The first step in the strategy is to incorporate a comprehensive, standard interface protocol within the core that facilitates communication between cores. As with any socket standard, the protocol must be core-centric rather than system-interconnect-centric. In other words, if the core is to remain untouched as it moves from system to system, its interface must accommodate the unchanging requirements of the core rather than bend to the particular requirements of each system in which it is deployed.

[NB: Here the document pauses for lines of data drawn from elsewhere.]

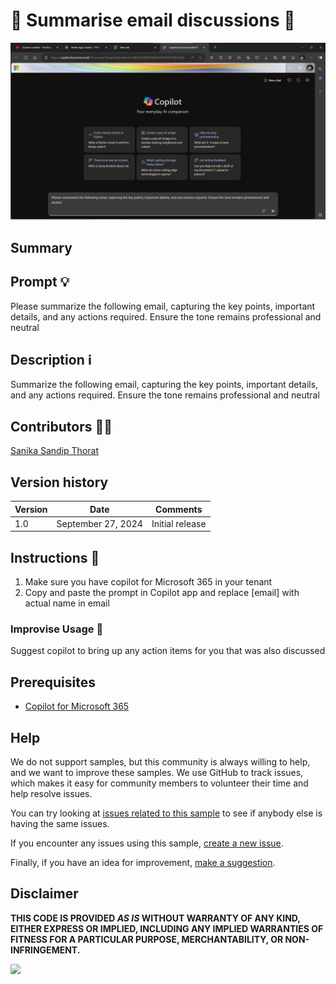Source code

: # 🚀 Summarise email discussions 💬

![Demo of summarising email discussions](./assets/demo.jpg)

## Summary

## Prompt 💡

Please summarize the following email, capturing the key points, important details, and any actions required. Ensure the tone remains professional and neutral

## Description ℹ️

Summarize the following email, capturing the key points, important details, and any actions required. Ensure the tone remains professional and neutral

## Contributors 👨‍💻

[Sanika Sandip Thorat](https://github.com/SanikaTh)

## Version history

Version|Date|Comments
-------|----|--------
1.0|September 27, 2024|Initial release

## Instructions 📝

1. Make sure you have copilot for Microsoft 365 in your tenant
2. Copy and paste the prompt in Copilot app and replace [email] with actual name in email

### Improvise Usage 🚀
Suggest copilot to bring up any action items for you that was also discussed


## Prerequisites

* [Copilot for Microsoft 365](https://developer.microsoft.com/microsoft-365/dev-program)

## Help

We do not support samples, but this community is always willing to help, and we want to improve these samples. We use GitHub to track issues, which makes it easy for  community members to volunteer their time and help resolve issues.

You can try looking at [issues related to this sample](https://github.com/pnp/copilot-prompts/issues?q=label%3A%22sample%3A%20YOUR-SAMPLE-NAME%22) to see if anybody else is having the same issues.

If you encounter any issues using this sample, [create a new issue](https://github.com/pnp/copilot-prompts/issues/new).

Finally, if you have an idea for improvement, [make a suggestion](https://github.com/pnp/copilot-prompts/issues/new).

## Disclaimer

**THIS CODE IS PROVIDED *AS IS* WITHOUT WARRANTY OF ANY KIND, EITHER EXPRESS OR IMPLIED, INCLUDING ANY IMPLIED WARRANTIES OF FITNESS FOR A PARTICULAR PURPOSE, MERCHANTABILITY, OR NON-INFRINGEMENT.**

![](https://m365-visitor-stats.azurewebsites.net/SamplesGallery/copilotprompts-m365-summarise-email)
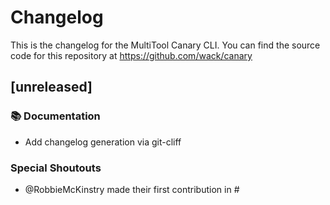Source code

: # Changelog

This is the changelog for the MultiTool Canary CLI. You can find the source code
for this repository at https://github.com/wack/canary

## [unreleased]

### 📚 Documentation

- Add changelog generation via git-cliff

### Special Shoutouts

* @RobbieMcKinstry made their first contribution in #
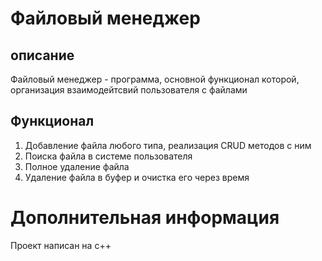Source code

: # Файловый менеджер
## описание

Файловый менеджер - программа, основной функционал которой, организация взаимодейтсвий пользователя с файлами 

## Функционал
1. Добавление файла любого типа, реализация CRUD методов с ним
2. Поиска файла в системе пользователя
3. Полное удаление файла
4. Удаление файла в буфер и очистка его через время

# Дополнительная информация

Проект написан на c++

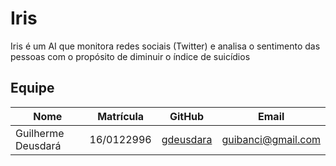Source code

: # Iris

Iris é um AI que monitora redes sociais (Twitter) e analisa o sentimento das pessoas com o propósito de diminuir o índice de suicídios

## Equipe

| Nome                          | Matrícula  | GitHub             | Email                                |
|-------------------------------|------------|--------------------|--------------------------------------|
| Guilherme Deusdará            | 16/0122996 | [gdeusdara](https://github.com/gdeusdara)| guibanci@gmail.com|    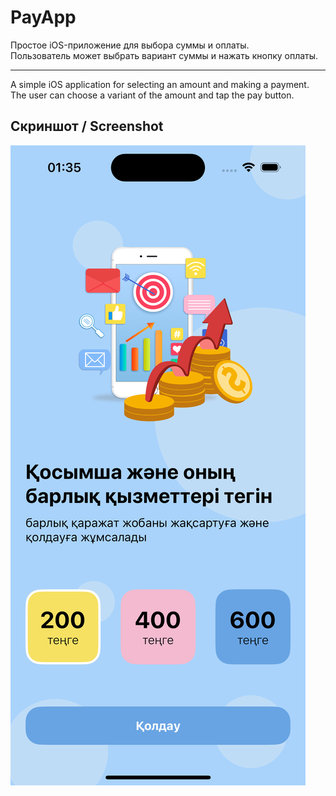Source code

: # PayApp  

Простое iOS-приложение для выбора суммы и оплаты.  
Пользователь может выбрать вариант суммы и нажать кнопку оплаты.  

---

A simple iOS application for selecting an amount and making a payment.  
The user can choose a variant of the amount and tap the pay button.  

## Скриншот / Screenshot

![App Screenshot](screenshot.png)

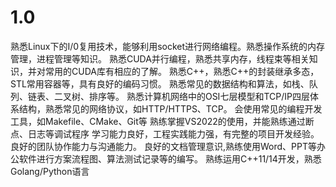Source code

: # 1.0
熟悉Linux下的I/0复用技术，能够利用socket进行网络编程。熟悉操作系统的内存管理，进程管理等知识。
熟悉CUDA并行编程，熟悉共享内存，线程束等相关知识，并对常用的CUDA库有相应的了解。
熟悉C++，熟悉C++的封装继承多态，STL常用容器等，具有良好的编码习惯。
熟悉常见的数据结构和算法，如栈、队列、链表、二叉树、排序等。
熟悉计算机网络中的OSI七层模型和TCP/IP四层体系结构，熟悉常见的网络协议，如HTTP/HTTPS、TCP。
会使用常见的编程开发工具，如Makefile、CMake、Git等
熟练掌握VS2022的使用，并能熟练通过断点、日志等调试程序
学习能力良好，工程实践能力强，有完整的项目开发经验。
良好的团队协作能力与沟通能力。
良好的文档管理意识,熟练使用Word、PPT等办公软件进行方案流程图、算法测试记录等的编写。
熟练运用C++11/14开发，熟悉Golang/Python语言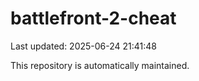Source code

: # battlefront-2-cheat

Last updated: 2025-06-24 21:41:48

This repository is automatically maintained.
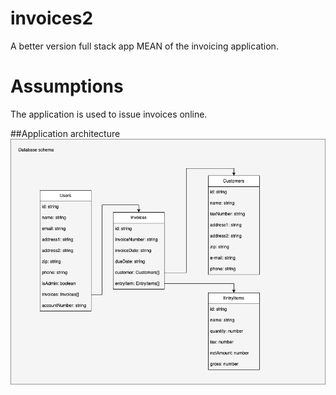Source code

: # invoices2
A better version full stack app MEAN of the invoicing application.

# Assumptions
The application is used to issue invoices online. 


##Application architecture
![Database schema](https://github.com/terabajt/invoices2/blob/main/Efaktury24.database.png)
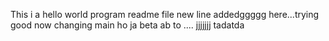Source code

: This i a hello world program readme file
new line addedggggg here...trying good now
changing main
ho ja beta ab to
....
jjjjjjj
tadatda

The next step in the communication system-based integration strategy is to implement a highly reconfigurable on-chip communication subsystem-a sort of customizable backplane in silicon-that implements the system-level requirements of the SoC. It must support traditional CPU-memory accesses, high-bandwidth links with real-time throughput requirements, as well as lower-speed peripherals. The backplane serves to unify all on-chip communications while providing configurable throughput guarantees to individual cores. As such, the backplane can replace dedicated connections between cores with logical connections over shared interconnect, while simultaneously supporting low-latency access from high-performance CPUs.
Each core connects to the backplane through an “agent”-the key to decoupling the cores. Agents implement a system-level communications protocol on top of the actual physical interconnect scheme. Each agent is highly customized to meet the system-level communications requirements of the core to which it is mated (for example, data width, address size and clock frequency).

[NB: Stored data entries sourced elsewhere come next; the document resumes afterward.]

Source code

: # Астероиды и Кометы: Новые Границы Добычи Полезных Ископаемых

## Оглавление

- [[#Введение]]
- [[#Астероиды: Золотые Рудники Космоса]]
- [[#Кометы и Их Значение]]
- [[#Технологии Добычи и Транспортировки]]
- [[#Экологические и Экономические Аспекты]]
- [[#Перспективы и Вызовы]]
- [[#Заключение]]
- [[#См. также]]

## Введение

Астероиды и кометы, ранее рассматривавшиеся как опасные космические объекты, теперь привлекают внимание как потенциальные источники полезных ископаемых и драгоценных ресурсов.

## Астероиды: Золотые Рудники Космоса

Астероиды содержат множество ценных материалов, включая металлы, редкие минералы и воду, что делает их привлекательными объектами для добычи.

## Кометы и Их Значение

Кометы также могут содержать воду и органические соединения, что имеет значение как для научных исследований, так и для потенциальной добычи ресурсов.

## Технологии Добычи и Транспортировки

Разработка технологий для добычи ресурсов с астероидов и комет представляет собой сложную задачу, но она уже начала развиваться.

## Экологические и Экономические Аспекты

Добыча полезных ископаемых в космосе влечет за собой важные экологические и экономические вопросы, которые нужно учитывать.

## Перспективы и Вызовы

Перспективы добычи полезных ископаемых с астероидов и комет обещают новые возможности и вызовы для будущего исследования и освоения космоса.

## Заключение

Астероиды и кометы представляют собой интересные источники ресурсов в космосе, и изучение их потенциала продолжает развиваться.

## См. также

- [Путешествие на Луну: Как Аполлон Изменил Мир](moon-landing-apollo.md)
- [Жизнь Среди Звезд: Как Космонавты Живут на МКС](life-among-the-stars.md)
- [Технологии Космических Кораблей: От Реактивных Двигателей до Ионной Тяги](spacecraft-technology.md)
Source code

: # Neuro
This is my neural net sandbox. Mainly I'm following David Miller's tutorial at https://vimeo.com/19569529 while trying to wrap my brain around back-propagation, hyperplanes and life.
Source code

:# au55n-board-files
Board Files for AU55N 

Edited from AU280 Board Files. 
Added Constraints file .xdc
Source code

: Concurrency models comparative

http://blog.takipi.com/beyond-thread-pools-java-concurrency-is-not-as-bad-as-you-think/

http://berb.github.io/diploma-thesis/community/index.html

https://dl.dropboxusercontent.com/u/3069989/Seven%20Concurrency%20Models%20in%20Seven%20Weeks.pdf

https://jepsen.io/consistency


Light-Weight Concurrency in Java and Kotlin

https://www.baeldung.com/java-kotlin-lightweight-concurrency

The agent also provides for efficient utilization of system bandwidth and implements the system-address map, frequency decoupling, control-flow routing and real-time performance guarantees in terms of latency and bandwidth.
A significant side benefit of the communication system-based integration strategy is that it localizes all of the long, intercore wires within the backplane. That allows the designer to identify the long wires early in the design and to optimize them without affecting core interface timing. The backplane must be configurable to ensure allocation of sufficient bandwidth for all communication flows inside the SoC. The present invention provides for a configurable subsystem which eliminates the need for expensive speed-matching FIFO resources at each core's interface by treating the shared interconnect as a communication system. Instead of relying on consecutive cycle bursts to increase transfer efficiency, the present invention interleaves data transfers from different backplane agents on a per-cycle basis.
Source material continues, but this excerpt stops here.